Activity —
Pull every line that holds the word "voice" from the entries.

Supplied material —
···
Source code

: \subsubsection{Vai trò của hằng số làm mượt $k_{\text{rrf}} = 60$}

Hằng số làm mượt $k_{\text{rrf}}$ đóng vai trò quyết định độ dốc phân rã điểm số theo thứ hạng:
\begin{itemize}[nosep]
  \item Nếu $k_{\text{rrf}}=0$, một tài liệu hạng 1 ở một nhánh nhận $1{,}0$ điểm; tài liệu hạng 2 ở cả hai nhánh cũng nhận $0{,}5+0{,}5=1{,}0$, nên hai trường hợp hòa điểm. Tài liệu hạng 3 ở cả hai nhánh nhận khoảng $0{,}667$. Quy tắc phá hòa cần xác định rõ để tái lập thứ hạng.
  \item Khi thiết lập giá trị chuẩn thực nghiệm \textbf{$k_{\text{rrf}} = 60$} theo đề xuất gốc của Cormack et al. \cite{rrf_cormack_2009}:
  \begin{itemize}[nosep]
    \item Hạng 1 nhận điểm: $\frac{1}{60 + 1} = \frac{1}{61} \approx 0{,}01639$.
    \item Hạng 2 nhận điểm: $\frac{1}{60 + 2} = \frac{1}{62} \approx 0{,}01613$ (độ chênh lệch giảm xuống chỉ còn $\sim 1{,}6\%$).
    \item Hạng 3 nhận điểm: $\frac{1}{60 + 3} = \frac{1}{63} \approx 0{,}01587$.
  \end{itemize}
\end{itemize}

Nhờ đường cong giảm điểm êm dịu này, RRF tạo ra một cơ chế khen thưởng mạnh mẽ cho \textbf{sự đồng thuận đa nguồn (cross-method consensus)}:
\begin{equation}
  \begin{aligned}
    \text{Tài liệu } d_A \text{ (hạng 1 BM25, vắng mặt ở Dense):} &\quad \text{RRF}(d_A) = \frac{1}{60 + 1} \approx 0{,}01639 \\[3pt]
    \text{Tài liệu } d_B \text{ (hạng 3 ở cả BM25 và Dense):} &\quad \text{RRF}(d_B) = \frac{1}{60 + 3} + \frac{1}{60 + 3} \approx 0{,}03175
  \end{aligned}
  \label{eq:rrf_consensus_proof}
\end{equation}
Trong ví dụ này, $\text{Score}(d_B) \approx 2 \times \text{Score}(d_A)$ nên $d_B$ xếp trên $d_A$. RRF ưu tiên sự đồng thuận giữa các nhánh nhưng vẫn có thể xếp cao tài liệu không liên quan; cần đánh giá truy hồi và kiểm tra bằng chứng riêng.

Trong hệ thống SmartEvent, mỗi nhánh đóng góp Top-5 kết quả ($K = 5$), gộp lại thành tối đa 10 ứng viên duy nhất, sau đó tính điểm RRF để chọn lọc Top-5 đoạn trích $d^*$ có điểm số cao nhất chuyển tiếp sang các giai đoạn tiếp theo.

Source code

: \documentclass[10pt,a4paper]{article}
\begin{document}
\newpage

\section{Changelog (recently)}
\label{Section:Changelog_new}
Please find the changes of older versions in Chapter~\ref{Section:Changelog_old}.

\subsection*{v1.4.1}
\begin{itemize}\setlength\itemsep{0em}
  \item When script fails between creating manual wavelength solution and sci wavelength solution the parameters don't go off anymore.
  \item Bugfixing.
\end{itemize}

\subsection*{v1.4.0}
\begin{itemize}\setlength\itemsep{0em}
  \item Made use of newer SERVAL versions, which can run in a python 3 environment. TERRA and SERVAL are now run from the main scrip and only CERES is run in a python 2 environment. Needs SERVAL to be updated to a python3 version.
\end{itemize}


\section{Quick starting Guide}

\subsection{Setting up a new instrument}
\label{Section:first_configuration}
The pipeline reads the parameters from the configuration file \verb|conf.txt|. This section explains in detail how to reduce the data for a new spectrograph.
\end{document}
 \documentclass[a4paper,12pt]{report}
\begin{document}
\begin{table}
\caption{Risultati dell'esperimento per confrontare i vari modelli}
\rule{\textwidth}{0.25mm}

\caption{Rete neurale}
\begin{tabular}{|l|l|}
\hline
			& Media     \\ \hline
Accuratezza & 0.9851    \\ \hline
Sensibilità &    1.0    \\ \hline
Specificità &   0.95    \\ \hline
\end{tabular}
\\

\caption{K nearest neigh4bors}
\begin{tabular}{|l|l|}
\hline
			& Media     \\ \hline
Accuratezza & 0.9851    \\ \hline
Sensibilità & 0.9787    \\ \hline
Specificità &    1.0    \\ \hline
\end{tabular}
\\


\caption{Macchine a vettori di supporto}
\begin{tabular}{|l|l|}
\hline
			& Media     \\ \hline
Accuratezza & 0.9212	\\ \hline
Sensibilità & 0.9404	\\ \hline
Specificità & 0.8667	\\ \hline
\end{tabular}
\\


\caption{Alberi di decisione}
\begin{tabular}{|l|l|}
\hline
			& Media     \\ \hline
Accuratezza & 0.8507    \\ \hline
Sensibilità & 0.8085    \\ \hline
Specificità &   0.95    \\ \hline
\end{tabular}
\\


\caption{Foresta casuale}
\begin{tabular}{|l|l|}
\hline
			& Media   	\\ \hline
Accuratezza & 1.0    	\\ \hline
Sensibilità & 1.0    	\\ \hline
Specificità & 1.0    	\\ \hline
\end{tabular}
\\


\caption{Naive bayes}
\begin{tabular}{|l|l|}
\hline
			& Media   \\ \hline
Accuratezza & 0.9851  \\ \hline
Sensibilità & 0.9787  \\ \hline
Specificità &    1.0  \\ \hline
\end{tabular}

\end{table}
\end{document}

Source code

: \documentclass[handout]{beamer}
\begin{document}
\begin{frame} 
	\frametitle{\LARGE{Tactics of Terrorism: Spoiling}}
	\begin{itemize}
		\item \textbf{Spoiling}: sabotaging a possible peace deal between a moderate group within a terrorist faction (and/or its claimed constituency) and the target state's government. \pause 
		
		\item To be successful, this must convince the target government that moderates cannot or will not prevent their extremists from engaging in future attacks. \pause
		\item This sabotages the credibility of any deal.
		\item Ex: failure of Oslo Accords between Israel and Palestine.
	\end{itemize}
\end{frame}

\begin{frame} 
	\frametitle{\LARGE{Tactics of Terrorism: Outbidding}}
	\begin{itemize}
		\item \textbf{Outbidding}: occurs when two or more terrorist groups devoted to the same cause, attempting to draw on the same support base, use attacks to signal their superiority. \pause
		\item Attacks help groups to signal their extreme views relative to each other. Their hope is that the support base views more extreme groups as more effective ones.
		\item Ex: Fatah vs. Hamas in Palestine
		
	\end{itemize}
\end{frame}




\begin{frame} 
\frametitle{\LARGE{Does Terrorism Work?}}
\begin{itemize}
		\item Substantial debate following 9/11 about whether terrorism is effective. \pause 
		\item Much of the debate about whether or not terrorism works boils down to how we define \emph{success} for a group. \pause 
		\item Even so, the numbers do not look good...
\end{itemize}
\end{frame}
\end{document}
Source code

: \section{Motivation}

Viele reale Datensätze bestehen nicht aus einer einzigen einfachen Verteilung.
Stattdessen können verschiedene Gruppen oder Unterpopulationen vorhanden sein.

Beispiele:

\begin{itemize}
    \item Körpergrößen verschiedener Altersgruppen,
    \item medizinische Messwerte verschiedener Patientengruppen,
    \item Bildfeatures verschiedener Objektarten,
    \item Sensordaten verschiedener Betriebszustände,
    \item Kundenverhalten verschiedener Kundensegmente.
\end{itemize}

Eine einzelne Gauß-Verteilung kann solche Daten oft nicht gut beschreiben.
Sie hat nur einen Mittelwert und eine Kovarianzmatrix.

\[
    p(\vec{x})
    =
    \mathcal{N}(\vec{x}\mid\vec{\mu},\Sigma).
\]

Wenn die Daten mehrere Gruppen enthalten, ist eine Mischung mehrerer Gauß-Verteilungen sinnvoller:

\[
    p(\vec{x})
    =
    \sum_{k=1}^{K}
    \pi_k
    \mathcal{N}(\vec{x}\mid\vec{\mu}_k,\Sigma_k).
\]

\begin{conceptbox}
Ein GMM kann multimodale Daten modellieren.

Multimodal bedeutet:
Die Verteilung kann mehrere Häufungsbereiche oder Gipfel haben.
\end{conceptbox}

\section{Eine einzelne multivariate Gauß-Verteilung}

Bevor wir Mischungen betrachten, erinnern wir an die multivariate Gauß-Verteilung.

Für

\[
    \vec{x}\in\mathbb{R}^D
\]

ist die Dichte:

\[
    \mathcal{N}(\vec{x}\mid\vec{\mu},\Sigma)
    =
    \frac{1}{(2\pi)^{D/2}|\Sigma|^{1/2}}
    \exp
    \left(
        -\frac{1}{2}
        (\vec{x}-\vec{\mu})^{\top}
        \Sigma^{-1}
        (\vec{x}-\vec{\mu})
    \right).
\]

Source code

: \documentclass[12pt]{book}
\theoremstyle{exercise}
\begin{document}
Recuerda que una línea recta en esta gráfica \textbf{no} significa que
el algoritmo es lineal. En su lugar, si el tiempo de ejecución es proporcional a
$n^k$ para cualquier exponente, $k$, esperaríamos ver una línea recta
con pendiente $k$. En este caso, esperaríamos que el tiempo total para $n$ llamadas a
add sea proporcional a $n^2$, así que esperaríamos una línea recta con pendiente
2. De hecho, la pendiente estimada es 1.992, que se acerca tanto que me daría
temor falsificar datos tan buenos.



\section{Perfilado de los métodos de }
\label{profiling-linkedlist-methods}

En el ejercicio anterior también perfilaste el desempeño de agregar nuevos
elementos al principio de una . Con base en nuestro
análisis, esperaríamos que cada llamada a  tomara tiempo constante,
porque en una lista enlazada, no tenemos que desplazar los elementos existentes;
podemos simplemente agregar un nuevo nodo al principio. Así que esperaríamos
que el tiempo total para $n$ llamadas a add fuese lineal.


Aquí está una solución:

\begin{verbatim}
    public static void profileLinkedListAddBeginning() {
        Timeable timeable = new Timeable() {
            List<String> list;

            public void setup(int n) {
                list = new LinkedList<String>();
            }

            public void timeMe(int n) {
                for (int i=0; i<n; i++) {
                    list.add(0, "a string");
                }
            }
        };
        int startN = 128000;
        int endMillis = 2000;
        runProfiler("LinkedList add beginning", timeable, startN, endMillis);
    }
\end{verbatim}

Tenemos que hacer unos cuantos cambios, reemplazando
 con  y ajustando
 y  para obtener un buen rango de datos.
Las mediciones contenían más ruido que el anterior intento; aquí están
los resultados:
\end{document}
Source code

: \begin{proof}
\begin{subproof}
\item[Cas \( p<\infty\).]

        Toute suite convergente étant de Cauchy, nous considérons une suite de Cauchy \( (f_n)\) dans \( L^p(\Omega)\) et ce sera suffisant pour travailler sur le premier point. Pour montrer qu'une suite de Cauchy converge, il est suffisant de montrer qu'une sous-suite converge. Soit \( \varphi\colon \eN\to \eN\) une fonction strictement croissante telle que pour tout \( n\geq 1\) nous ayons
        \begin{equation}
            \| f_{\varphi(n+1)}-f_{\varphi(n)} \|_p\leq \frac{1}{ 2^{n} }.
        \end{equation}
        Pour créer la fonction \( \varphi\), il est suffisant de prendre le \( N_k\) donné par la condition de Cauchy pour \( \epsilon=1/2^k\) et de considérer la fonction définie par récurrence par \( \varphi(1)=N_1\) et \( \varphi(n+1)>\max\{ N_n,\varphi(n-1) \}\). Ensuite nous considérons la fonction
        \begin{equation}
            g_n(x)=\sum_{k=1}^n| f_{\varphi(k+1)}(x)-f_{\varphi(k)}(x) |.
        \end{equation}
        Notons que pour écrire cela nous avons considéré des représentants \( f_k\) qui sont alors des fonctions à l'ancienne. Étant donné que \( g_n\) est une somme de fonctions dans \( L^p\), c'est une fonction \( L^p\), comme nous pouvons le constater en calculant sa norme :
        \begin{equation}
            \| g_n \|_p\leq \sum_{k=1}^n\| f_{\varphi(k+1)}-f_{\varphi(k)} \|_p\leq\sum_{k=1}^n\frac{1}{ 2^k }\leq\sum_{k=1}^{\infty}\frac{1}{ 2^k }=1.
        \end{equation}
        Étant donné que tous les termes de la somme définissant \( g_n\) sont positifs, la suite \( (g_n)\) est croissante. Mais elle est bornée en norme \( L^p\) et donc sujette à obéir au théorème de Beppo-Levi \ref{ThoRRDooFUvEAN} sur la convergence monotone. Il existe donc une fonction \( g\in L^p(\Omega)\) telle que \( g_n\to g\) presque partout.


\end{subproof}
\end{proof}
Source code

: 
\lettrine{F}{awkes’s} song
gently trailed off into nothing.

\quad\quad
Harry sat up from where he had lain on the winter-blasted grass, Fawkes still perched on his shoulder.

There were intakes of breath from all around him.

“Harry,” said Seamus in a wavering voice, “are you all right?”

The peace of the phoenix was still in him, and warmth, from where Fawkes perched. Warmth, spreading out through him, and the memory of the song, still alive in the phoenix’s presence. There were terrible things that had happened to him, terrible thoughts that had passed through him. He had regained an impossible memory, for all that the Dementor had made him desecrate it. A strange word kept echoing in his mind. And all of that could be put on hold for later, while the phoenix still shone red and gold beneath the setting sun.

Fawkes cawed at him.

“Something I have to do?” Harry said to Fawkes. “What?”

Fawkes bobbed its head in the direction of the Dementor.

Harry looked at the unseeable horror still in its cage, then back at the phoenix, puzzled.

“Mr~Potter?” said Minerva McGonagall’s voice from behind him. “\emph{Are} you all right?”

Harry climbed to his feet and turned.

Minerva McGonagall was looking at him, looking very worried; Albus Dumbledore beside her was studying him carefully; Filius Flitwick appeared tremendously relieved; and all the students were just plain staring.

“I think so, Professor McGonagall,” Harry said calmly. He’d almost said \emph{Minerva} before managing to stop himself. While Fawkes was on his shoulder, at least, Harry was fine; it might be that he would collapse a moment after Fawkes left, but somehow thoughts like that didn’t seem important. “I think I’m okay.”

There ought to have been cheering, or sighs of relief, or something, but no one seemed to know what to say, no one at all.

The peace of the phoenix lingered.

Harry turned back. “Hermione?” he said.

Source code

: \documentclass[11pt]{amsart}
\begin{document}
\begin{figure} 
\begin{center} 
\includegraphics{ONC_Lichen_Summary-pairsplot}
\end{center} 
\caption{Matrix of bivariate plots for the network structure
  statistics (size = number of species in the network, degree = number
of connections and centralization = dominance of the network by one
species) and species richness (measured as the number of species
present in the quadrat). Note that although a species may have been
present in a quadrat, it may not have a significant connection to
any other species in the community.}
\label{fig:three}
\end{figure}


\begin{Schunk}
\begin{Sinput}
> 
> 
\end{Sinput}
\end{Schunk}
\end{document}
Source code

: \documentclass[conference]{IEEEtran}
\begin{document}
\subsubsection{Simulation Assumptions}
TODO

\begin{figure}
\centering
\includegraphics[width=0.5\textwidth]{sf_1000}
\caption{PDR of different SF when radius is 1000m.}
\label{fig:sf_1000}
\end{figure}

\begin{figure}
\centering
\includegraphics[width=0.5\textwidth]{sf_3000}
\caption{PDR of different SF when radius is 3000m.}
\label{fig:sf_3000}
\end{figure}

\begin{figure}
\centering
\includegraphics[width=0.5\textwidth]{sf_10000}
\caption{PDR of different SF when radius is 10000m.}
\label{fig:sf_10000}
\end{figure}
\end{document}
···
Task answer —
“Harry,” said Seamus in a wavering voice, “are you all right?”
“Mr~Potter?” said Minerva McGonagall’s voice from behind him. “\emph{Are} you all right?”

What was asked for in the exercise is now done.